**How to complete this task**
Below are some records; output exactly the lines from the line with "173.70 ± 16.62 |" to the line with "270.99 ± 7.79 |", both ends kept, and nothing more.

**Input for this task**
§ §
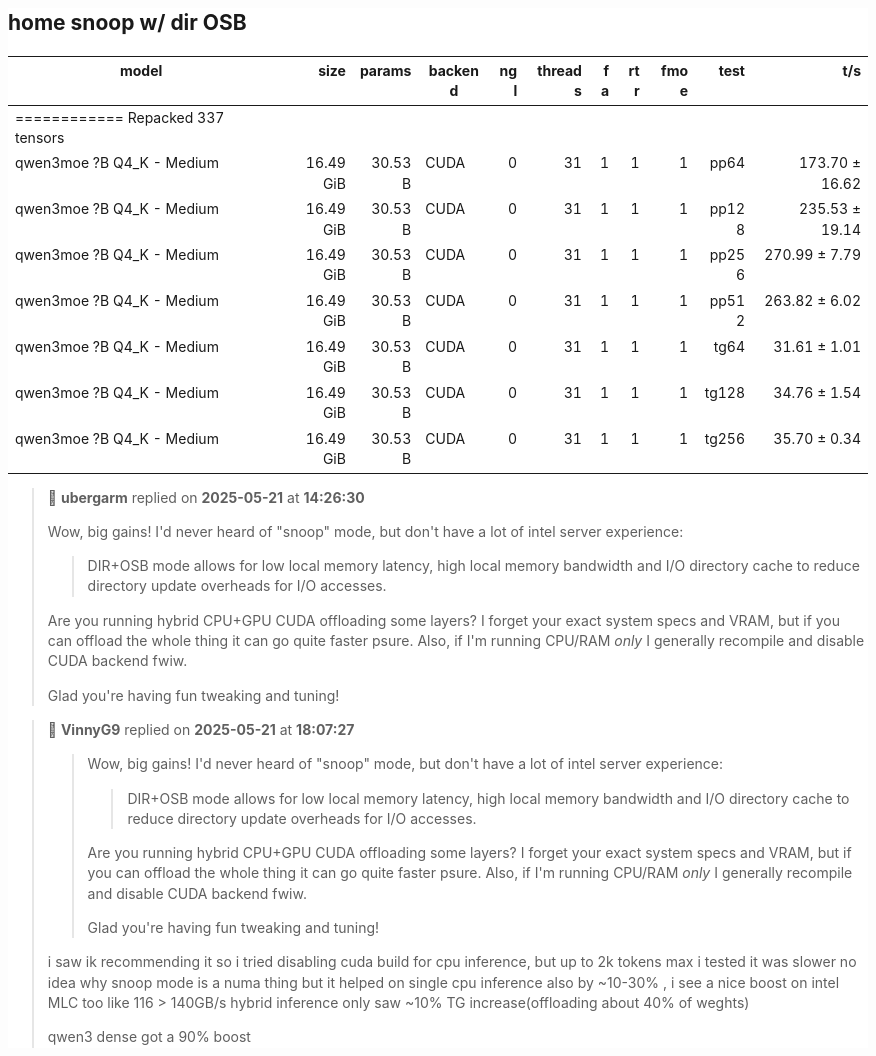 ## home snoop w/ dir OSB

| model                             |      size |  params | backend | ngl | threads | fa | rtr | fmoe |  test |             t/s |
| ----------------------------------- | ----------: | --------: | --------- | ----: | --------: | ---: | ----: | -----: | ------: | ----------------: |
| ============ Repacked 337 tensors |           |         |         |     |         |    |     |      |       |                 |
| qwen3moe ?B Q4_K - Medium         | 16.49 GiB | 30.53 B | CUDA    |   0 |      31 |  1 |   1 |    1 |  pp64 | 173.70 ± 16.62 |
| qwen3moe ?B Q4_K - Medium         | 16.49 GiB | 30.53 B | CUDA    |   0 |      31 |  1 |   1 |    1 | pp128 | 235.53 ± 19.14 |
| qwen3moe ?B Q4_K - Medium         | 16.49 GiB | 30.53 B | CUDA    |   0 |      31 |  1 |   1 |    1 | pp256 |  270.99 ± 7.79 |
| qwen3moe ?B Q4_K - Medium         | 16.49 GiB | 30.53 B | CUDA    |   0 |      31 |  1 |   1 |    1 | pp512 |  263.82 ± 6.02 |
| qwen3moe ?B Q4_K - Medium         | 16.49 GiB | 30.53 B | CUDA    |   0 |      31 |  1 |   1 |    1 |  tg64 |   31.61 ± 1.01 |
| qwen3moe ?B Q4_K - Medium         | 16.49 GiB | 30.53 B | CUDA    |   0 |      31 |  1 |   1 |    1 | tg128 |   34.76 ± 1.54 |
| qwen3moe ?B Q4_K - Medium         | 16.49 GiB | 30.53 B | CUDA    |   0 |      31 |  1 |   1 |    1 | tg256 |   35.70 ± 0.34 |

> 👤 **ubergarm** replied on **2025-05-21** at **14:26:30**
> 
> Wow, big gains! I'd never heard of "snoop" mode, but don't have a lot of intel server experience:
> 
> > DIR+OSB mode allows for low local memory latency, high local memory bandwidth and I/O directory cache to reduce directory update overheads for I/O accesses.
> 
> Are you running hybrid CPU+GPU CUDA offloading some layers? I forget your exact system specs and VRAM, but if you can offload the whole thing it can go quite faster psure.  Also, if I'm running CPU/RAM *only* I generally recompile and disable CUDA backend fwiw.
> 
> Glad you're having fun tweaking and tuning!

> 👤 **VinnyG9** replied on **2025-05-21** at **18:07:27**
> 
> > Wow, big gains! I'd never heard of "snoop" mode, but don't have a lot of intel server experience:
> > 
> > > DIR+OSB mode allows for low local memory latency, high local memory bandwidth and I/O directory cache to reduce directory update overheads for I/O accesses.
> > 
> > Are you running hybrid CPU+GPU CUDA offloading some layers? I forget your exact system specs and VRAM, but if you can offload the whole thing it can go quite faster psure. Also, if I'm running CPU/RAM _only_ I generally recompile and disable CUDA backend fwiw.
> > 
> > Glad you're having fun tweaking and tuning!
> 
> i saw ik recommending it so i tried disabling cuda build for cpu inference, but up to 2k tokens max i tested it was slower no idea why
>  snoop mode is a numa thing but it helped on single cpu inference also by ~10-30% , i see a nice boost on intel MLC too like 116 > 140GB/s
> hybrid inference only saw ~10% TG increase(offloading about 40% of weghts)
> 
> qwen3 dense got a 90% boost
§ §
**Solution for this task**
| qwen3moe ?B Q4_K - Medium         | 16.49 GiB | 30.53 B | CUDA    |   0 |      31 |  1 |   1 |    1 |  pp64 | 173.70 ± 16.62 |
| qwen3moe ?B Q4_K - Medium         | 16.49 GiB | 30.53 B | CUDA    |   0 |      31 |  1 |   1 |    1 | pp128 | 235.53 ± 19.14 |
| qwen3moe ?B Q4_K - Medium         | 16.49 GiB | 30.53 B | CUDA    |   0 |      31 |  1 |   1 |    1 | pp256 |  270.99 ± 7.79 |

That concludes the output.